The French president Francois Hollande, last week snubbed British Prime Minister David Cameron at his drive to reduce the proposed EU budget, in which he eventually succeeded. As Cameron walked into the meeting he said:
"The numbers are much too high. They need to come down – and if they don't come down there won't be a deal"
Cameron managed to convince German chancellor Angela Merkel and the two EU presidents, Jose Manuel Barroso and Herman Van Rompuy to agree to put forward a lower EU budget as individual EU countries were tightening their belts. This is the first time the EU budget has been reduced. Hollande was due to attend the meeting but did not show up. Instead, he met the leaders of Spain, Italy and Poland – a rival group of southern and eastern European nations that all favour a bigger EU budget than Cameron. Hollande was keen to preserve measures to boost economic growth and called for an EU budget that:
“Includes savings that do not weaken the economy, has sufficient money earmarked for agriculture and support for poorer regions, while still promoting innovation and protecting the most vulnerable”

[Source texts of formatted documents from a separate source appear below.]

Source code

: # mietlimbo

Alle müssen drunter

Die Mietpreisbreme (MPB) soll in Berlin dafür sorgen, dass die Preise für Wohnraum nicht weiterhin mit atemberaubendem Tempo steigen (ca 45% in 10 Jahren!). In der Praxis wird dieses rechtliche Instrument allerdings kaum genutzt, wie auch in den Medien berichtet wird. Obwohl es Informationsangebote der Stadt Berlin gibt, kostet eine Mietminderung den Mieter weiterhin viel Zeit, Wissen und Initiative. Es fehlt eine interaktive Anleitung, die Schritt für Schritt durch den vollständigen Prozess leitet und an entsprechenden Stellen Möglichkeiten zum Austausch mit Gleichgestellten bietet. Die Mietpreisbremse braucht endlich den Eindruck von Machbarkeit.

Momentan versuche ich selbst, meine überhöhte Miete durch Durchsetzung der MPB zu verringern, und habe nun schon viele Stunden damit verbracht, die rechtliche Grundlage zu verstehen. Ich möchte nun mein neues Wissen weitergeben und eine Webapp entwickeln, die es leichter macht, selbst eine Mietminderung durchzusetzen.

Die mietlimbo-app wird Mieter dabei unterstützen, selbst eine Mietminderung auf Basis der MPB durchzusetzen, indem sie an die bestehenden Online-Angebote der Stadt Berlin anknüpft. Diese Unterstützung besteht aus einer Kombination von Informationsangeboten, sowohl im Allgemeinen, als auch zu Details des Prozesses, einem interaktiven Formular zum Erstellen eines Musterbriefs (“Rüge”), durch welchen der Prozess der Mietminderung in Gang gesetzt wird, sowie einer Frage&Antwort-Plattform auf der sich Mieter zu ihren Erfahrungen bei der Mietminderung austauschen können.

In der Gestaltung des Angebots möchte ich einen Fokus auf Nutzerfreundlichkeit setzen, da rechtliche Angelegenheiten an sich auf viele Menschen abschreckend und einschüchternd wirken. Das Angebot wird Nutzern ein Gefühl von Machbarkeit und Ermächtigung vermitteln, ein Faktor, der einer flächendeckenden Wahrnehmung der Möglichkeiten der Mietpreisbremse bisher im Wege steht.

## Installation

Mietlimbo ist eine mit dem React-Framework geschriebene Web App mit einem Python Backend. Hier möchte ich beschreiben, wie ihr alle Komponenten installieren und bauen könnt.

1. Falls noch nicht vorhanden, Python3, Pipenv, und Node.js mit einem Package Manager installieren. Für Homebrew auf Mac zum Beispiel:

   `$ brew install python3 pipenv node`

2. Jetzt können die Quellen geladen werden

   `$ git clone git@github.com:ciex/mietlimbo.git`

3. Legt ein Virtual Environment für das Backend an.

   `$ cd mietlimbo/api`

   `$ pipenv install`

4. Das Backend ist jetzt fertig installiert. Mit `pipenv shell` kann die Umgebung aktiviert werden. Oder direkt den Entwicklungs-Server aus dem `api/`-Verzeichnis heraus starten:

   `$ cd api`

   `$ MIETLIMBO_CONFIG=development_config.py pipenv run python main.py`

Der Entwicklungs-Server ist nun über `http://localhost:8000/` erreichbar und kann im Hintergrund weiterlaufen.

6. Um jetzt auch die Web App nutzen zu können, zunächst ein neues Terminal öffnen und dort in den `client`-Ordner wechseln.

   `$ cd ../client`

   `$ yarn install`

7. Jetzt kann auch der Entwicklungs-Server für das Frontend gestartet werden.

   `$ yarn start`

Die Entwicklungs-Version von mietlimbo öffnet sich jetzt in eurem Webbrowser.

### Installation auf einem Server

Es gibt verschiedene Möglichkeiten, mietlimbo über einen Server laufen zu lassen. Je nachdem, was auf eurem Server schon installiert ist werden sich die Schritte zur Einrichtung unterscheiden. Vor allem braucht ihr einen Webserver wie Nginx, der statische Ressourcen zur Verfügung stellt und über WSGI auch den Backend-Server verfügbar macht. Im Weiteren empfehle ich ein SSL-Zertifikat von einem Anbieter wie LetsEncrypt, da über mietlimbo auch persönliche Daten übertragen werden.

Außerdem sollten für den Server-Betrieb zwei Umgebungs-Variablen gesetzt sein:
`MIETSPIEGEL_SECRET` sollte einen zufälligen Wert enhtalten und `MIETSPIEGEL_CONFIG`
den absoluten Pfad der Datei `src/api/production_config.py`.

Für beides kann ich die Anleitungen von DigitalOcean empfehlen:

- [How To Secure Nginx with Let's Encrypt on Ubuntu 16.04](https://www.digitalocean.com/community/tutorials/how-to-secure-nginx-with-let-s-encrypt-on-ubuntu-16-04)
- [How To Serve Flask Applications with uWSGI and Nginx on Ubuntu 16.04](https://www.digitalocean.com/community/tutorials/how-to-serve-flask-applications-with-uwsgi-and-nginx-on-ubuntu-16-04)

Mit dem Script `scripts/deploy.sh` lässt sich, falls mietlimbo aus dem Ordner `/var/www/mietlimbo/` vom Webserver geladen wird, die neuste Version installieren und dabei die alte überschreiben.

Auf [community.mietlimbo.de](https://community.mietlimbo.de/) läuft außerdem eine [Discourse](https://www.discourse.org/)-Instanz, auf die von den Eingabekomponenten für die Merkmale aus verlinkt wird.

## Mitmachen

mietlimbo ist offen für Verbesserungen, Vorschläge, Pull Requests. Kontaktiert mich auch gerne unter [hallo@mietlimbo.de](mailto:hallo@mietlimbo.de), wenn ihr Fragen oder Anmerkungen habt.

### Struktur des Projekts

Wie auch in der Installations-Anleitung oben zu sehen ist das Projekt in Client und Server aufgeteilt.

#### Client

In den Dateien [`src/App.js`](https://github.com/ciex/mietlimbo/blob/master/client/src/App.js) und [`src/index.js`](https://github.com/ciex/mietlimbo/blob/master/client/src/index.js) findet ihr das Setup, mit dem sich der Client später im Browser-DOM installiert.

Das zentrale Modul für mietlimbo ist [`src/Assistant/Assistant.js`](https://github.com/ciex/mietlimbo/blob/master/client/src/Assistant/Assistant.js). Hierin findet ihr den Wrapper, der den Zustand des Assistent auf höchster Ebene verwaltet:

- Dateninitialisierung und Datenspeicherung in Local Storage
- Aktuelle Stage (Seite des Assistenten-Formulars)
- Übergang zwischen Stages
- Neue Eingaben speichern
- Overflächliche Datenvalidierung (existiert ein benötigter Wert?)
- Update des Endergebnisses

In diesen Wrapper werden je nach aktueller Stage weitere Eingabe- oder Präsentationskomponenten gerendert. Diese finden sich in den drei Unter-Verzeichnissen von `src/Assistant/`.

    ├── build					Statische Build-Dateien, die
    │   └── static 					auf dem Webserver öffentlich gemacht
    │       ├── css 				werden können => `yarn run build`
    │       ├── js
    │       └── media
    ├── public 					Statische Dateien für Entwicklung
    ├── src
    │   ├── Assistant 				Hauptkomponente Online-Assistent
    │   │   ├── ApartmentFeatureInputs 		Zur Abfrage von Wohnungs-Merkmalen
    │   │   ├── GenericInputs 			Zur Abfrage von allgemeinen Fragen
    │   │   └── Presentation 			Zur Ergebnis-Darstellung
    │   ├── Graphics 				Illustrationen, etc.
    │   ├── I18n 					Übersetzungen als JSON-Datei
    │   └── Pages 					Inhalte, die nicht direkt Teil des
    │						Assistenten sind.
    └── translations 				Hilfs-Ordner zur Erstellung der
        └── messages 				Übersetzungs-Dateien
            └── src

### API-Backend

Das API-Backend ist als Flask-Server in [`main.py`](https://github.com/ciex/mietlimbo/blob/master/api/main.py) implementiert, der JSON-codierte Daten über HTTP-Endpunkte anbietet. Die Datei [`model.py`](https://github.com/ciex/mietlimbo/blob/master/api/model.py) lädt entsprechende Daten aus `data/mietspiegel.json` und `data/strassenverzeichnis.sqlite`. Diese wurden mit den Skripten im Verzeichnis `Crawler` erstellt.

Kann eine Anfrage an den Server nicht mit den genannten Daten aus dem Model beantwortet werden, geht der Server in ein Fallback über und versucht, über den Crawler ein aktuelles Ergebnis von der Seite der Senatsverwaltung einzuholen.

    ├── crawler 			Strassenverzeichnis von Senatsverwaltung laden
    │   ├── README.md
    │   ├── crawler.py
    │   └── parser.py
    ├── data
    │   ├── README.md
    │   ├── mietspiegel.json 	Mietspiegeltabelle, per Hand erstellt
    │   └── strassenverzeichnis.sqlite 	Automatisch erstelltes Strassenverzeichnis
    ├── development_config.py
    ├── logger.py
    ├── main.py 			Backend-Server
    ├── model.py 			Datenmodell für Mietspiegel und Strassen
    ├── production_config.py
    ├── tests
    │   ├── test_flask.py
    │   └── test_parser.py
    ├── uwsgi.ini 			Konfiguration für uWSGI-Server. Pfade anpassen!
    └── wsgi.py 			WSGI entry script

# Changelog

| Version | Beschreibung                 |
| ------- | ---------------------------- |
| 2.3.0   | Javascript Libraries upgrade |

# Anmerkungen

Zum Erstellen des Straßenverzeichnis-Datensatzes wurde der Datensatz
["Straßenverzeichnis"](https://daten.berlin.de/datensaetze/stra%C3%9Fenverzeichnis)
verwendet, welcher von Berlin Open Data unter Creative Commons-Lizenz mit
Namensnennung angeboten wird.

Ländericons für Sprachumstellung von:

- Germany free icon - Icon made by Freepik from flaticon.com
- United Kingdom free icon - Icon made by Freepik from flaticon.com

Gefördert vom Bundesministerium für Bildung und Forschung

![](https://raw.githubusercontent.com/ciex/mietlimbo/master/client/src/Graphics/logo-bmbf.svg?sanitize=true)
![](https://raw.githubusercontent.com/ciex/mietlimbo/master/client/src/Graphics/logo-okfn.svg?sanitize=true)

The budget still has to be approved by the European Parliament. There are fierce debates over whether the vote should be secret or open and transparent. The UK Labour party supports an EU budget cut but Hannes Swoboda, President of the Socialists and Democrats Group in the European Parliament stated that the proposal circulated cuts priority policies that could foster growth and employment. As the budget outlined is for seven years, there are calls for flexibility, so that adjustments can be made without it going back to the European parliament for approval.